Molecular mechanisms of pituitary organogenesis: In search of novel regulatory genes

Abstract

Defects in pituitary gland organogenesis are sometimes associated with congenital anomalies that affect head development. Lesions in transcription factors and signaling pathways explain some of these developmental syndromes. Basic research studies, including the characterization of genetically engineered mice, provide a mechanistic framework for understanding how mutations create the clinical characteristics observed in patients. Defects in BMP, WNT, Notch, and FGF signaling pathways affect induction and growth of the pituitary primordium and other organ systems partly by altering the balance between signaling pathways. The PITX and LHX transcription factor families influence pituitary and head development and are clinically relevant. A few later-acting transcription factors have pituitary-specific effects, including PROP1, POU1F1 (PIT1), and TPIT (TBX19), while others, such as NeuroD1 and NR5A1 (SF1), are syndromic, influencing development of other endocrine organs. We conducted a survey of genes transcribed in developing mouse pituitary to find candidates for cases of pituitary hormone deficiency of unknown etiology. We identified numerous transcription factors that are members of gene families with roles in syndromic or non-syndromic pituitary hormone deficiency. This collection is a rich source for future basic and clinical studies.

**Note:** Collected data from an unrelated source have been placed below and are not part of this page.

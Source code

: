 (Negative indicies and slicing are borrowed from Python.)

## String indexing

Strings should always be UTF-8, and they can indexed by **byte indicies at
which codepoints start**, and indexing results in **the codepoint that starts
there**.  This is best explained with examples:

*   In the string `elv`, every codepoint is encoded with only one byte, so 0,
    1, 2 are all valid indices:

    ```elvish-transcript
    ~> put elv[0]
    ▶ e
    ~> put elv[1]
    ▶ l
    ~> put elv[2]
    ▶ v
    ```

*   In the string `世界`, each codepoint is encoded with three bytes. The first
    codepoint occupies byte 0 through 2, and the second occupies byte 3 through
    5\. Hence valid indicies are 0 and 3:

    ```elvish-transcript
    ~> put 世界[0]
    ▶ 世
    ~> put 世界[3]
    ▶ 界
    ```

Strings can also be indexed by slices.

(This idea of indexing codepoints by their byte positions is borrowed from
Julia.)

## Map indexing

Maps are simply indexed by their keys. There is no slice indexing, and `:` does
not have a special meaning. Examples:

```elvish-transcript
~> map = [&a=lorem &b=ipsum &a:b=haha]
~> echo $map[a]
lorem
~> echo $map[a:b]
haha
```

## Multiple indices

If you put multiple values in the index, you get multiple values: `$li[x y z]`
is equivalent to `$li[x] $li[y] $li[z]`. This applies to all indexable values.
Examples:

Figure 1. A guide for planning genetic screening for hypopituitary patients based on clinical findings

The patient characteristics identified by hormone screening, imaging studies, and analyses of syndromic features are itemized for each candidate gene based on currently known patient mutations. Note that for most genes there are variable hormone deficiencies, pituitary size and placement, and variable syndromic features.

Figure 2. LHX2 expression in the neural ectoderm

LHX2 immunoreactivity (green) is detected in sagittal sections of developing mice at e10.5 through e13.5. DAPI (blue) counterstain reveals nuclei of individual cells.

Figure 3. Tbx3 expression in the ventral diencephalon and prospective posterior lobe of the pituitary gland during development

Tbx3 transcripts are readily detectable in mid-sagittal sections of developing normal and Prop1^df/df mouse embryos at e12.5 and e14.5 by in situ hybridization.